Given director Steven Spielberg's predilection for calling his more sensational films 'fast-food movies', anyone approaching Jaws for the first time might feel an extra reason for combining horror and camp humour in their advance assessment. There is always a fairground attraction element in revisiting old scary movies. Jumping out of our seats is combined with a know-all feeling that the special effects are somewhat dated. But as there is much more to Jaws than a rather unrealistic model shark, it still has plenty of power to thrill.
The basic story is simple enough. A killer shark threatens a popular beach resort and people are slow to believe it for fear of lost revenue. Spielberg notches up the emotional tension with a range of equally iconic characters, deft camera work and an ominous score by John Williams. The memorable leitmotif - low thumping staccato notes like a heart pounding too quickly - announces the approach of the shark so effectively that the sound scares us half to death even before any visual sighting.
The three main characters, Roy Scheider as Police Chief Martin Brody, Richard Dreyfuss as rational scientist Matt Hooper, and Robert Shaw's grizzled man-of-the-sea Quint, offer three very different personalities with different emotional trigger points. The deft editing produces constant mood switching that keeps us on the edge of our seats for all of them, plus some puppy dogs and a young-and-beautiful surf set to pull in anyone not moved by the more high-minded heroes. A severed arm is discovered on the beach in a warm community context. Our nerdy policeman is visibly upset.
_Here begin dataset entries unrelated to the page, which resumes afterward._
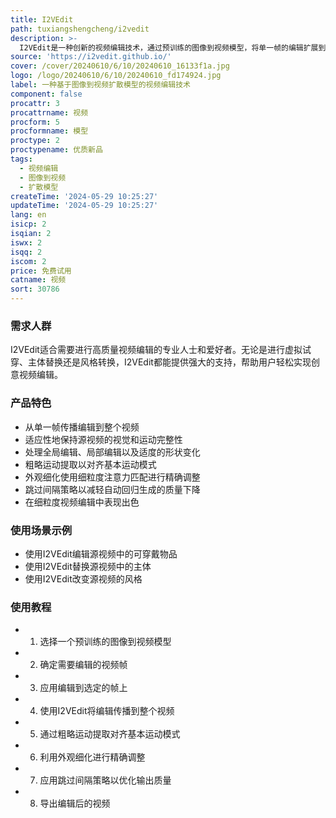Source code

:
 ```yaml
---
title: I2VEdit
path: tuxiangshengcheng/i2vedit
description: >-
  I2VEdit是一种创新的视频编辑技术，通过预训练的图像到视频模型，将单一帧的编辑扩展到整个视频。这项技术能够适应性地保持源视频的视觉和运动完整性，并有效处理全局编辑、局部编辑以及适度的形状变化，这是现有方法所不能实现的。I2VEdit的核心包括两个主要过程：粗略运动提取和外观细化，通过粗粒度注意力匹配进行精确调整。此外，还引入了跳过间隔策略，以减轻多个视频片段自动回归生成过程中的质量下降。实验结果表明，I2VEdit在细粒度视频编辑方面的优越性能，证明了其能够产生高质量、时间一致的输出。
source: 'https://i2vedit.github.io/'
cover: /cover/20240610/6/10/20240610_16133f1a.jpg
logo: /logo/20240610/6/10/20240610_fd174924.jpg
label: 一种基于图像到视频扩散模型的视频编辑技术
component: false
procattr: 3
procattrname: 视频
procform: 5
procformname: 模型
proctype: 2
proctypename: 优质新品
tags:
  - 视频编辑
  - 图像到视频
  - 扩散模型
createTime: '2024-05-29 10:25:27'
updateTime: '2024-05-29 10:25:27'
lang: en
isicp: 2
isqian: 2
iswx: 2
isqq: 2
iscom: 2
price: 免费试用
catname: 视频
sort: 30786
---
```




### 需求人群
I2VEdit适合需要进行高质量视频编辑的专业人士和爱好者。无论是进行虚拟试穿、主体替换还是风格转换，I2VEdit都能提供强大的支持，帮助用户轻松实现创意视频编辑。

### 产品特色
* 从单一帧传播编辑到整个视频
* 适应性地保持源视频的视觉和运动完整性
* 处理全局编辑、局部编辑以及适度的形状变化
* 粗略运动提取以对齐基本运动模式
* 外观细化使用细粒度注意力匹配进行精确调整
* 跳过间隔策略以减轻自动回归生成的质量下降
* 在细粒度视频编辑中表现出色

### 使用场景示例
* 使用I2VEdit编辑源视频中的可穿戴物品
* 使用I2VEdit替换源视频中的主体
* 使用I2VEdit改变源视频的风格

### 使用教程
* 1. 选择一个预训练的图像到视频模型
* 2. 确定需要编辑的视频帧
* 3. 应用编辑到选定的帧上
* 4. 使用I2VEdit将编辑传播到整个视频
* 5. 通过粗略运动提取对齐基本运动模式
* 6. 利用外观细化进行精确调整
* 7. 应用跳过间隔策略以优化输出质量
* 8. 导出编辑后的视频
These superb performances are supported by inventive camerawork. Look out for the moment when Dreyfuss, getting a shoulder-rub from his wife, witnesses a shark attack on the beach. The camera tracks forward while zooming back so Dreyfuss' image stays constant but the perspective changes suddenly - it's as if the background closes behind him. This disorientating effect (famously used by Hitchcock in Vertigo) prepares us with stomach-churning anticipation for a glimpse of the shark.
Together with The Exorcist and Star Wars, Jaws heralded the advent of the modern blockbuster. Released on multiple screens without the usual word-of-mouth advertising, going to see them became a cultural necessity. Jaws is a well-made, nuanced, gamble of a film that paid off handsomely and assured Spielberg's future. The era it heralded also, unfortunately, opened the floodgates for much less worthy films.
Many years on, Jaws still has the power to thrill - and perhaps to make you think twice when going skinny-dipping.